Celles-ci sont connues et constatées : utilisation du parking de l’école comme sanitaires, dégradations du mobilier urbain, atteintes au terrain, accumulation massive de déchets…
La procédure que nous mettons en place pour faire face à ce type de situation est particulièrement efficace : constat de la Police municipale avec relevé des immatriculations, notification individuelle d’une mise en demeure, astreinte financière de 500 euros par jour et par véhicule, et saisine de l’État pour évacuation. Les occupants ont par la suite quitté les lieux mardi matin.

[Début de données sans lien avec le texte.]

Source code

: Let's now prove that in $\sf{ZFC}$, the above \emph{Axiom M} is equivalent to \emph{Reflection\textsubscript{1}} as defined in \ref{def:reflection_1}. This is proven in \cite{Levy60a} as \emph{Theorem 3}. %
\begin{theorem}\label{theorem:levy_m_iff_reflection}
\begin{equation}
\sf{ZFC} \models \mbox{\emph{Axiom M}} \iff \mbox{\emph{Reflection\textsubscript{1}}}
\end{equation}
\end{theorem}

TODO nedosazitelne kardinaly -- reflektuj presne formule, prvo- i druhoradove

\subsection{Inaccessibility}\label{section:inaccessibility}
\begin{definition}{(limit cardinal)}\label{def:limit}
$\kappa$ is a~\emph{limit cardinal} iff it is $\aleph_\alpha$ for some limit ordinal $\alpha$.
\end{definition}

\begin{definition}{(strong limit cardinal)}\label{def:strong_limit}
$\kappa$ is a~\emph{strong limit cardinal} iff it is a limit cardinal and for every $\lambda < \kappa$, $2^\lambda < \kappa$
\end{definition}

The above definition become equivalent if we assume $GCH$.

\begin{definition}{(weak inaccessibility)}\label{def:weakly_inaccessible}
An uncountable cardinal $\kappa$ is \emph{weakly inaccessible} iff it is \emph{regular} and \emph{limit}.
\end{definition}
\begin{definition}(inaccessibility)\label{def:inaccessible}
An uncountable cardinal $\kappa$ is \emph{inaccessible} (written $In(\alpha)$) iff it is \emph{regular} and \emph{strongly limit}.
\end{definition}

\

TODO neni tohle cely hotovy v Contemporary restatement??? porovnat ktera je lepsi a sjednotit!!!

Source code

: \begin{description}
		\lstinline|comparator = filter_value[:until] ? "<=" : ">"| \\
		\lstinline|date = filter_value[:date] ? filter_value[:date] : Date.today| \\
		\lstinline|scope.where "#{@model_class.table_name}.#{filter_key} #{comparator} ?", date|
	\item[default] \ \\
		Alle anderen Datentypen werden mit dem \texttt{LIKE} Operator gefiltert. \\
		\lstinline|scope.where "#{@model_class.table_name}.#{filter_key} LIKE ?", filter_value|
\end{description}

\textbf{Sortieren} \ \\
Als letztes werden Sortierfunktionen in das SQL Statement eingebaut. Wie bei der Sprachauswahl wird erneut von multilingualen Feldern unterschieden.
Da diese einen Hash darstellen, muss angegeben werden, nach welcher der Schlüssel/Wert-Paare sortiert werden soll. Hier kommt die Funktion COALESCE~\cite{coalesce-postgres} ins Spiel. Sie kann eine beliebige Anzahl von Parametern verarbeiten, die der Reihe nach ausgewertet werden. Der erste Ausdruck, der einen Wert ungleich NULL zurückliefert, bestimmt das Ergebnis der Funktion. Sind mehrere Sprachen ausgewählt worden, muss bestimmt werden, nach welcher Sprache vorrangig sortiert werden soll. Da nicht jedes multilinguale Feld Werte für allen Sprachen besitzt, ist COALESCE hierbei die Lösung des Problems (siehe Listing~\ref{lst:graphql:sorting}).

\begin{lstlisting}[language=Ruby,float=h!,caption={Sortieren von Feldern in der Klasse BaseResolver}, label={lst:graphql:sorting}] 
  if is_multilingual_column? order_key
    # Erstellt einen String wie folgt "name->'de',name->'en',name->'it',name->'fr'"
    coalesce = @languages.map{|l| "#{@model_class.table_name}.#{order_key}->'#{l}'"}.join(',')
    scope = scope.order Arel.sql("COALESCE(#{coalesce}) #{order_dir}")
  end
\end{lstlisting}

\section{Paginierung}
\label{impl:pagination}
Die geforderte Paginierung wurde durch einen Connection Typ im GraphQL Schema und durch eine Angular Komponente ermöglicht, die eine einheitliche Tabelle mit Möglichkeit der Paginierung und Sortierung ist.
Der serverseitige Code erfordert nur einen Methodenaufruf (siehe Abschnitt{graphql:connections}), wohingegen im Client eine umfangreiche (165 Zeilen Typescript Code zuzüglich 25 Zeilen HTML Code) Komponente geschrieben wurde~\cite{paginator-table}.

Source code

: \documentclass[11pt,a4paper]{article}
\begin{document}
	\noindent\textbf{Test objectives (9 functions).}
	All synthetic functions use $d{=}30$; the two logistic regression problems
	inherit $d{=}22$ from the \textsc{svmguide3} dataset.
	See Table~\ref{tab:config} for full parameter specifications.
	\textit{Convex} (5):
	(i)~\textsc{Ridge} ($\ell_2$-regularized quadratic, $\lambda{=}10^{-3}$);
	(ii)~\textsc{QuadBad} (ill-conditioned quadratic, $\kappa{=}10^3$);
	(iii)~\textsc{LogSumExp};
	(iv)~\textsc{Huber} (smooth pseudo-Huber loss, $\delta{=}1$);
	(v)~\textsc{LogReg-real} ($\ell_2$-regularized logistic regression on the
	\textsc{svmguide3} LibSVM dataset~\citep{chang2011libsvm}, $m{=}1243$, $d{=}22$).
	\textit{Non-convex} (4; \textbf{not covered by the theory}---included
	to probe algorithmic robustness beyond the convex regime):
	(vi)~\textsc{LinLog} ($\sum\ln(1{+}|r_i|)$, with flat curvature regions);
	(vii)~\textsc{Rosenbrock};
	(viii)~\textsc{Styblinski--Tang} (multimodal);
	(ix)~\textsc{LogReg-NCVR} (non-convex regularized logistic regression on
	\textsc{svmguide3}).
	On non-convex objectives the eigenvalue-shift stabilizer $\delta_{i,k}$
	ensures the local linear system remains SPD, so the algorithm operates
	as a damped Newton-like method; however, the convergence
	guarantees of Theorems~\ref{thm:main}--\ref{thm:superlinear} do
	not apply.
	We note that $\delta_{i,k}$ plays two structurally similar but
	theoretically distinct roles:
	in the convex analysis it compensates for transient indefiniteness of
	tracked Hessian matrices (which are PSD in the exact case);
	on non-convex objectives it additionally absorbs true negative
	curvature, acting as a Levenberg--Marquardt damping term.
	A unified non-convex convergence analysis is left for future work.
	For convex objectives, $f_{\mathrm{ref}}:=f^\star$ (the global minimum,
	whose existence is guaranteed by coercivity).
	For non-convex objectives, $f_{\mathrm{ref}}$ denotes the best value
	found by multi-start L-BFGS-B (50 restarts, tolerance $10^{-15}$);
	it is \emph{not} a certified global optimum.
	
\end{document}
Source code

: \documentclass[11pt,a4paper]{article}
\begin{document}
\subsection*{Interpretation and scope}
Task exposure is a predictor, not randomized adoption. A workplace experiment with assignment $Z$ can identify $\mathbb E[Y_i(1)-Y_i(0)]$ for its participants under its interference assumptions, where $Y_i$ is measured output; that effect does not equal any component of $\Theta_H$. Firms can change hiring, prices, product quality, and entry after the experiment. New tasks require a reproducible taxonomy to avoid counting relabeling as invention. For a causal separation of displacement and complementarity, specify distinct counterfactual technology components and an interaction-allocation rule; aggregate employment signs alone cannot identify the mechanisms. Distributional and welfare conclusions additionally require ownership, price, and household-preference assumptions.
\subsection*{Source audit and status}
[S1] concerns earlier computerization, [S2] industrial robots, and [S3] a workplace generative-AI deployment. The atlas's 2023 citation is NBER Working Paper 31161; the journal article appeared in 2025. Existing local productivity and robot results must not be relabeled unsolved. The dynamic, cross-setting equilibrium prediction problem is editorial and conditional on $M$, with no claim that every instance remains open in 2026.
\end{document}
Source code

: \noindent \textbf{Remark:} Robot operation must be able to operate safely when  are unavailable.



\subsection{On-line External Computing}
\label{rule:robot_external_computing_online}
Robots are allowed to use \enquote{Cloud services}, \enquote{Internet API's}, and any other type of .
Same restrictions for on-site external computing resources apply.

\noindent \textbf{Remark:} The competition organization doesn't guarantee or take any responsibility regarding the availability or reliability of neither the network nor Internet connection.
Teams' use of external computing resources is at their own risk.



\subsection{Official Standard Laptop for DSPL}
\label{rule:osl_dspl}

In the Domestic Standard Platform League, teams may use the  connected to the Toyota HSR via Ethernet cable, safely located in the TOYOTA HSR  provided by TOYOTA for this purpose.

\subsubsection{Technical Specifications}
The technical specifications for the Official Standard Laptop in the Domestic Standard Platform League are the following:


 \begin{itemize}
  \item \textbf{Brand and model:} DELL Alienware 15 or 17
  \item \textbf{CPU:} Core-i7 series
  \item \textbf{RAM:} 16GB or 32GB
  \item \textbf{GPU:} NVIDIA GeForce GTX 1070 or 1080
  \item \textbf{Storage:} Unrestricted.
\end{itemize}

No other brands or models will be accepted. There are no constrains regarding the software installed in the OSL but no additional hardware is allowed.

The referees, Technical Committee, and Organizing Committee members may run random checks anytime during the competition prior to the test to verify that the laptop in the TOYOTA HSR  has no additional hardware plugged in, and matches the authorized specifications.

Pour autant, ce récit n’a rien d’exceptionnel. Il est malheureusement devenu banal pour de nombreuses collectivités et c’est précisément là que réside le problème.
Car, au même moment, à plusieurs centaines de kilomètre d’ici se déroulait un événement d’une toute autre ampleur mais de nature comparable dans son principe : une rave party illégale organisée à Cornusse, dans le Cher, sur le site hautement sensible du polygone de tir de la Direction générale de l’armement. Entre 20 000 et 30 000 personnes s’y sont rassemblées, en toute illégalité, sur un terrain militaire présentant des risques avérés notamment liés à la présence potentielle de munitions non explosées.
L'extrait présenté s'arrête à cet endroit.